Cambridge Index falls 1.2%

17/02/2010

Notwithstanding China’s attempt to rein in bank lending, global equity markets turned positive after several weeks, encouraged by help for debt laden Greece, and a batch of positive global economic data that included upbeat Australian jobs report, strong bank-lending figures in China and improving job market conditions in the US.

Going against the trend, the Cambridge Index fell 1.2% or 76.7 points to 6,166.3. Five of the top nine index heavyweights recorded negative returns during the week. Autonomy slid 7.3%, after announcing an offering of unsecured convertible bonds worth £500 million.

ARM Holdings lost 3.7%, after Exane BNP Paribas downgraded the stock to “Neutral” from “Outperform”. However, Johnson Matthey edged up 3.6%, as platinum prices registered a weekly gain.

160210_Cambridge INdex and FTSE AIM 100 movement

GeneMedix plunged 11.4% and emerged as the top loser in the Cambridge Index, as investors preferred to book gains following the stock’s recent rally. Vernalis dropped 8.0%, after announcing plans to raise approximately £30 million to make payment to Paul Capital Healthcare and regain full control of the royalty rights to migraine treatment frovatriptan. Other noticeable losers were Bango, Sareum Holdings and Cyan Holdings, all down between 4.1% and 8.0%.

Pursuit Dynamics PLC, a provider of steam propulsion and pumping technology, jumped 9.1% to 150.0p, becoming the highest gainer in the Cambridge Index. CSR gained 8.0%, after the company announced that its fourth quarter revenues rose 41.4% to $198.1 million and profit before tax stood at $21.9 million.

ITM Power climbed 5.5%, after the company announced that it has bagged a grant funding of £337,000 over 13 months for the development of a Transportable High Pressure Hydrogen Refuelling Station. Other prominent gainers included Sagentia Group, Domino Printing Sciences and DS Smith, all up between 4.7% and 8.1%.

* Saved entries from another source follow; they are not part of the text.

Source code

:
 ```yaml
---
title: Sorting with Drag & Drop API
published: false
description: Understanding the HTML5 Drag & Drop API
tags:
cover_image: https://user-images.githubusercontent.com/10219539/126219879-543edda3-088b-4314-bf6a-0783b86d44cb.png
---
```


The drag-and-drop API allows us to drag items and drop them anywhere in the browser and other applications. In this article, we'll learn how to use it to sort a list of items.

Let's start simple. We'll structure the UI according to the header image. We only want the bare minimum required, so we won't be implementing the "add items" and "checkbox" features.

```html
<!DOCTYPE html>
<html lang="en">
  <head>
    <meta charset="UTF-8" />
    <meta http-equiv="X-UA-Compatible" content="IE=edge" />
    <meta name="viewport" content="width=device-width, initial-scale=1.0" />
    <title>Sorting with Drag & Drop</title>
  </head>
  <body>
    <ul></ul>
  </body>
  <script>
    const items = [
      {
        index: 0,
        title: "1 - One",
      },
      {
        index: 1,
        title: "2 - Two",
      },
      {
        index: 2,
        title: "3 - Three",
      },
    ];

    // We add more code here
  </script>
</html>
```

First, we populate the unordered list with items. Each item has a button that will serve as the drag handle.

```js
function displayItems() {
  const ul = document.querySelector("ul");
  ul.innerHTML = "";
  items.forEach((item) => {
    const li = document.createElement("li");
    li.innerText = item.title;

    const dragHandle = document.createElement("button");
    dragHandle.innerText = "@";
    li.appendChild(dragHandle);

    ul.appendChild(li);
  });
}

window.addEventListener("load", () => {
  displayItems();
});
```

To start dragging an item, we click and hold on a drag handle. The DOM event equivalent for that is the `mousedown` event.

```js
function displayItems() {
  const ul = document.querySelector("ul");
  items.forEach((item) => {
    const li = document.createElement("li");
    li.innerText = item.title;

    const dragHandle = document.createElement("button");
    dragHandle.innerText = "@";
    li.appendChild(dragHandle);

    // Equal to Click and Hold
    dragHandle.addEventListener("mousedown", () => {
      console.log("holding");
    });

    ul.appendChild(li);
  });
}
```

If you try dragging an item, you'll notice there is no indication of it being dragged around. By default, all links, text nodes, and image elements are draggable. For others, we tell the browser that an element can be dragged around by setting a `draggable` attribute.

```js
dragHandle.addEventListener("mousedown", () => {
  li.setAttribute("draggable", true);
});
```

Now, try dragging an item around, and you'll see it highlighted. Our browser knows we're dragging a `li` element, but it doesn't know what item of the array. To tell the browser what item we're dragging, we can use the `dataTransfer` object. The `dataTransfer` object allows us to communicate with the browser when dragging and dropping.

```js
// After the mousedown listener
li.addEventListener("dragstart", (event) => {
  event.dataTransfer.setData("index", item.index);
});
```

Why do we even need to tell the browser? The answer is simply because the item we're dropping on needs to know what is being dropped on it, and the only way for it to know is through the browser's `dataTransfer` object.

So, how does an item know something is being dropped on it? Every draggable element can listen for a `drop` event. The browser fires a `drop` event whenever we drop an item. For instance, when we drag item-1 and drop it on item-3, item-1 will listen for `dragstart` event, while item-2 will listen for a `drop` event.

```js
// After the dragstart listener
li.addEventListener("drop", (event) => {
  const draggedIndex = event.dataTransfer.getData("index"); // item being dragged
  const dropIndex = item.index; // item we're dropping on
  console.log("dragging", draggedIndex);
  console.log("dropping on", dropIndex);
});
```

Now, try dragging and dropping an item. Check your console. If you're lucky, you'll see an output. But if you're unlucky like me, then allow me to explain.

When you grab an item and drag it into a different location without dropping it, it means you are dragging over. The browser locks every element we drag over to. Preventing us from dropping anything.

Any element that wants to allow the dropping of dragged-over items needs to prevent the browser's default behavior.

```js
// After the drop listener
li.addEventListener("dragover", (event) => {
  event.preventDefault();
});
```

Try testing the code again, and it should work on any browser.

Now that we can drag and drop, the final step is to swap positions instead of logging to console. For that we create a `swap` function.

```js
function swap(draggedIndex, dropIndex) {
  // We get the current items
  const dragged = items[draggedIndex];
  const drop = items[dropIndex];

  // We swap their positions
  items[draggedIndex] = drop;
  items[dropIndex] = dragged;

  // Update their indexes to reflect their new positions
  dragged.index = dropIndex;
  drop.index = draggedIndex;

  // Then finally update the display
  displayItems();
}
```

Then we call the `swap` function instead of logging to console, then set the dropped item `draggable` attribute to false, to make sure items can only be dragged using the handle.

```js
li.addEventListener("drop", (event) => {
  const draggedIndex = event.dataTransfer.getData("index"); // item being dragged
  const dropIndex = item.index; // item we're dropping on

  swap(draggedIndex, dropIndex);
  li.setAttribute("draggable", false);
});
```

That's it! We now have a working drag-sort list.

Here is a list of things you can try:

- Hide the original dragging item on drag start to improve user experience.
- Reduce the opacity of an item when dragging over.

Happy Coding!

Falkland Islands Holdings added 1.2%, after the company announced that trading across its businesses for the 10 months ended 31 January 2010 has been in line with the board’s expectations, and that this performance is expected to continue for the rest of the financial year ending 31 March 2010.

Amino Technologies gained 0.8%, after the company’s full year pre-tax loss was overshadowed by its significant contract win and a good first half revenue visibility.

The benchmark FTSE 100 index rose 1.6% to 5,142.5, as European officials pledged to help Greece overcome its budget deficit problems. Miners found favour with investors, as metal prices recovered ground. Upbeat results from Xstrata and Randgold Resources also buoyed positive sentiment towards mining.

Markets got a boost from the latest Bank of England inflation report, which raised expectations that UK interest rates are set to stay low for a longer period than currently expected by the market. Adding to the positive sentiment, UK house price balance index rose to 32 in January, and manufacturing production rose 0.9% in December. The FTSE AIM 100 Index was up 1.0% to 2,996.4, while the FTSE techMARK 100 Index fell 0.5% to 1,704.7.

US markets advanced during the week, as upbeat US economic data and positive corporate results buoyed risk appetite among investors. Coca-Cola and McDonald’s reported positive results, while a broker upgrade renewed optimism in the industrial sector.

On the economic front, US initial jobless claims declined by 43,000 to 440,000, the lowest level in five weeks, while retail sales rose 0.5% in January, exceeding market expectations. The Dow Jones Index gained 0.9% to 10,099.1, while the Nasdaq Index rallied 2.0% to 2,183.5.